Sunday, February 18, 2007

physicists have eyes too

Once upon a time it was easy to spot the physics/maths department on a university campus. You just found a decent vantage point, looked for the ugliest building you could see, and there you go. One (nameless) department I visited was not only ugly, but so dusty that I spent my whole visit with my nose streaming, my eyes watering, and sneezing every few minutes. The people there commiserated with me on all the flu going around that winter. I didn't have the heart to tell them I felt fine until I walked into their building, and sure enough an hour or two after leaving I was back to normal.

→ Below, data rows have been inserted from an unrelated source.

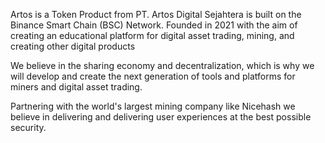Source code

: 
Artos is a Token Product from PT. Artos Digital Sejahtera is built on the Binance Smart Chain (BSC) Network. Founded in 2021 with the aim of creating an educational platform for digital asset trading, mining, and creating other digital products

We believe in the sharing economy and decentralization, which is why we will develop and create the next generation of tools and platforms for miners and digital asset trading.

Partnering with the world's largest mining company like Nicehash we believe in delivering and delivering user experiences at the best possible security.
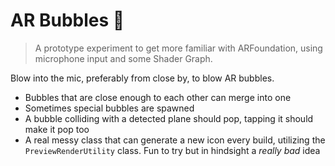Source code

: # AR Bubbles 🧼

> A prototype experiment to get more familiar with ARFoundation, using microphone input and some Shader Graph.

Blow into the mic, preferably from close by, to blow AR bubbles.

- Bubbles that are close enough to each other can merge into one
- Sometimes special bubbles are spawned
- A bubble colliding with a detected plane should pop, tapping it should make it pop too
- A real messy class that can generate a new icon every build, utilizing the `PreviewRenderUtility` class. Fun to try but in hindsight a _really bad_ idea
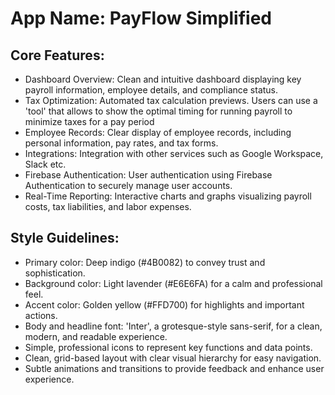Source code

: # **App Name**: PayFlow Simplified

## Core Features:

- Dashboard Overview: Clean and intuitive dashboard displaying key payroll information, employee details, and compliance status.
- Tax Optimization: Automated tax calculation previews. Users can use a 'tool' that allows to show the optimal timing for running payroll to minimize taxes for a pay period
- Employee Records: Clear display of employee records, including personal information, pay rates, and tax forms.
- Integrations: Integration with other services such as Google Workspace, Slack etc.
- Firebase Authentication: User authentication using Firebase Authentication to securely manage user accounts.
- Real-Time Reporting: Interactive charts and graphs visualizing payroll costs, tax liabilities, and labor expenses.

## Style Guidelines:

- Primary color: Deep indigo (#4B0082) to convey trust and sophistication.
- Background color: Light lavender (#E6E6FA) for a calm and professional feel.
- Accent color: Golden yellow (#FFD700) for highlights and important actions.
- Body and headline font: 'Inter', a grotesque-style sans-serif, for a clean, modern, and readable experience.
- Simple, professional icons to represent key functions and data points.
- Clean, grid-based layout with clear visual hierarchy for easy navigation.
- Subtle animations and transitions to provide feedback and enhance user experience.
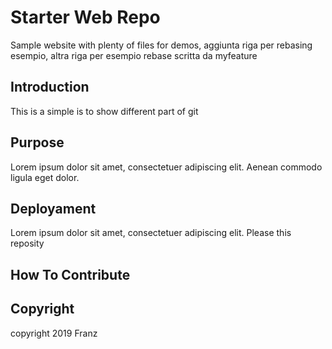 # Starter Web Repo

Sample website with plenty of files for demos, aggiunta riga per rebasing esempio, altra riga per esempio rebase scritta da myfeature

## Introduction

This is a simple is to show different part of git

## Purpose

Lorem ipsum dolor sit amet, consectetuer adipiscing elit. Aenean commodo ligula eget dolor. 

## Deployament

Lorem ipsum dolor sit amet, consectetuer adipiscing elit.
Please this reposity

## How To Contribute

## Copyright

copyright 2019 Franz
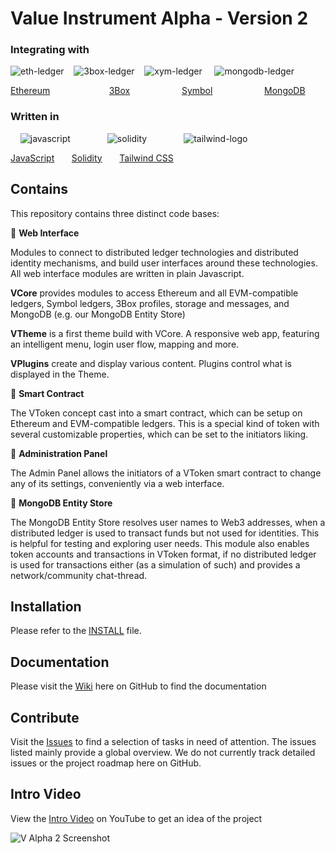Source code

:# Value Instrument Alpha - Version 2

### Integrating with

![eth-ledger](https://user-images.githubusercontent.com/20671922/79995007-f060a000-84b6-11ea-94cd-3b7c1ee50543.png) &nbsp;&nbsp;
![3box-ledger](https://user-images.githubusercontent.com/20671922/79994898-ceffb400-84b6-11ea-92d5-38d365f89d5c.png) &nbsp;&nbsp;
![xym-ledger](https://user-images.githubusercontent.com/20671922/79999144-daa1a980-84bb-11ea-8a9b-12501cc992a7.png) &nbsp;&nbsp;&nbsp;
![mongodb-ledger](https://user-images.githubusercontent.com/20671922/79994780-abd50480-84b6-11ea-970d-ec0eedd7d609.png)

[Ethereum](https://ethereum.org/) &nbsp;&nbsp;&nbsp;&nbsp;&nbsp;&nbsp;&nbsp;&nbsp;&nbsp;&nbsp;&nbsp;&nbsp;&nbsp;&nbsp;&nbsp;&nbsp;&nbsp;&nbsp;&nbsp;&nbsp;&nbsp;&nbsp;
[3Box](https://3box.io/) &nbsp;&nbsp;&nbsp;&nbsp;&nbsp;&nbsp;&nbsp;&nbsp;&nbsp;&nbsp;&nbsp;&nbsp;&nbsp;&nbsp;&nbsp;&nbsp;&nbsp;&nbsp;&nbsp;
[Symbol](https://nemtech.github.io/) &nbsp;&nbsp;&nbsp;&nbsp;&nbsp;&nbsp;&nbsp;&nbsp;&nbsp;&nbsp;&nbsp;&nbsp;&nbsp;&nbsp;&nbsp;&nbsp;&nbsp;&nbsp;&nbsp;
[MongoDB](https://www.mongodb.com/)


### Written in

&nbsp;&nbsp;&nbsp;&nbsp;![javascript](https://user-images.githubusercontent.com/20671922/79997118-7ed62100-84b9-11ea-9e4e-47e7def69f47.png)&nbsp;&nbsp;&nbsp;&nbsp;&nbsp;&nbsp;&nbsp;&nbsp;&nbsp;&nbsp;&nbsp;&nbsp;&nbsp;&nbsp;
![solidity](https://user-images.githubusercontent.com/20671922/80140871-e4eda180-85a8-11ea-98e3-0cac98571010.png)&nbsp;&nbsp;&nbsp;&nbsp;&nbsp;&nbsp;&nbsp;&nbsp;&nbsp;&nbsp;&nbsp;&nbsp;&nbsp;&nbsp;
![tailwind-logo](https://user-images.githubusercontent.com/20671922/80020969-25cab500-84da-11ea-952e-74006c460884.png)&nbsp;&nbsp;&nbsp;&nbsp;&nbsp;&nbsp;&nbsp;&nbsp;&nbsp;&nbsp;&nbsp;&nbsp;

[JavaScript](https://developer.mozilla.org/en-US/docs/Web/JavaScript)&nbsp;&nbsp;&nbsp;&nbsp;&nbsp;&nbsp;
[Solidity](https://solidity.readthedocs.io/en/v0.6.6/)&nbsp;&nbsp;&nbsp;&nbsp;&nbsp;&nbsp;
[Tailwind CSS](https://tailwindcss.com/docs/utility-first)

## Contains

This repository contains three distinct code bases:

🔸 **Web Interface**

Modules to connect to distributed ledger technologies and distributed identity mechanisms, and build user interfaces around these technologies. All web interface modules are written in plain Javascript.

**VCore** provides modules to access Ethereum and all EVM-compatible ledgers, Symbol ledgers, 3Box profiles, storage and messages, and MongoDB (e.g. our MongoDB Entity Store)

**VTheme** is a first theme build with VCore. A responsive web app, featuring an intelligent menu, login user flow, mapping and more.

**VPlugins** create and display various content. Plugins control what is displayed in the Theme.

🔸 **Smart Contract**

The VToken concept cast into a smart contract, which can be setup on Ethereum and EVM-compatible ledgers. This is a special kind of token with several customizable properties, which can be set to the initiators liking.

🔸 **Administration Panel**

The Admin Panel allows the initiators of a VToken smart contract to change any of its settings, conveniently via a web interface.

🔸 **MongoDB Entity Store**

The MongoDB Entity Store resolves user names to Web3 addresses, when a distributed ledger is used to transact funds but not used for identities. This is helpful for testing and exploring user needs. This module also enables token accounts and transactions in VToken format, if no distributed ledger is used for transactions either (as a simulation of such) and provides a network/community chat-thread.

## Installation

Please refer to the [INSTALL](https://github.com/valueinstrument/v-alpha-2/blob/development/INSTALL.md) file.

## Documentation

Please visit the [Wiki](https://github.com/valueinstrument/v-alpha-2/wiki) here on GitHub to find the documentation

## Contribute

Visit the [Issues](https://github.com/valueinstrument/v-alpha-2/issues) to find a selection of tasks in need of attention. The issues listed mainly provide a global overview. We do not currently track detailed issues or the project roadmap here on GitHub.

## Intro Video

View the [Intro Video](https://youtu.be/47wnrc06FDo) on YouTube to get an idea of the project

![V Alpha 2 Screenshot](https://user-images.githubusercontent.com/20671922/78137776-2796e080-7426-11ea-9208-87a2d4c5741f.png)
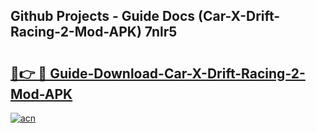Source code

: ## Github Projects - Guide Docs (Car-X-Drift-Racing-2-Mod-APK) 7nlr5

# <h2><a href="https://apkcomod.com?title=Car-X-Drift-Racing-2-Mod-APK">🔗👉 🔴 Guide-Download-Car-X-Drift-Racing-2-Mod-APK </a></h2>

[![acn](https://github.com/user-attachments/assets/0f9c940e-d8b0-45ae-aac7-cd30a18b3e1c)](https://apkcomod.com?title=Car-X-Drift-Racing-2-Mod-APK)
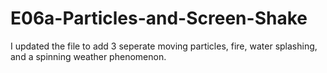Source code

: # E06a-Particles-and-Screen-Shake
I updated the file to add 3 seperate moving particles, fire, water splashing, and a spinning weather phenomenon.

But things are changing. Last week I was at a conference at the Alba Nova Centre in Stockholm. On a good day this building could do a passable impression of a (modern) art museum. Here's a piccie of the interior


Nice, but as a colleague pointed out, it does bear a passing resemblance to a prison block. Another cool building I've been to is the Perimeter Institute in Waterloo, Canada. This place is equipped with a gym, squash court, and even a snooker table (I guess it helps when a multi-millionaire hands over a huge wad of cash!). Here's the back view


The summer I was there a duck decided to raise her young ones on the pond, and very cute they were too. There was an unfortunate incident when some of them fell into a shaft thing sticking out of the pond, but some enterprising soul managed to hoist them back up by constructing a duckling elevator device out of a CD and some string (eat your heart out Blue Peter!)

Where was I? Oh yes, physics buildings. I was lucky enough to be at Cambridge when the maths department there first moved into their new buildings. They were supposed to be of the intelligent sort, with blinds that closed automatically, lights that switched themselves on and off, that sort of thing. But in the beginning they were having a few teething problems. So you would be sitting in a seminar, and the blinds would randomly decide to start moving down. Then back up a bit. Then down again. Eventually they found a position they liked and settled down, only to begin the whole process again ten minutes later. Very spooky!

Okay, so it's going to be a while before a physics or maths department wins an award for architecture. But at least we're moving in the right direction.

Thursday, February 08, 2007

South of the Border ...

I just finished reading South of the Border, West of the Sun by the Japanese author Haruki Murakami. A couple of years ago I tried reading another of his books called A Wild Sheep Chase - I have to say, I didn't really get it. I mean it started okay, but kept getting more and more surreal, until it was so utterly bonkers I couldn't see the wood for the trees, so to speak. But I was looking for a new book in my second home, Heathrow airport, I spotted this one and decided to give it a go. A big theme of the book is reality, and the way we perceive reality - that reality is distorted by the person observing it. Okay, I'm saying this like I'm oh so clever, but I admit it helps that Murakami actually points this out in the book, 'To what extent facts we recognise as such really are as they seem, and to what extent these are facts merely because we label them as such, is an impossible distinction to draw.' It seems strange now, but somehow it never occurred to me before that a book doesn't have to stick to one true version of reality. Maybe I should reread A Wild Sheep Chase in my more enlightened frame of mind!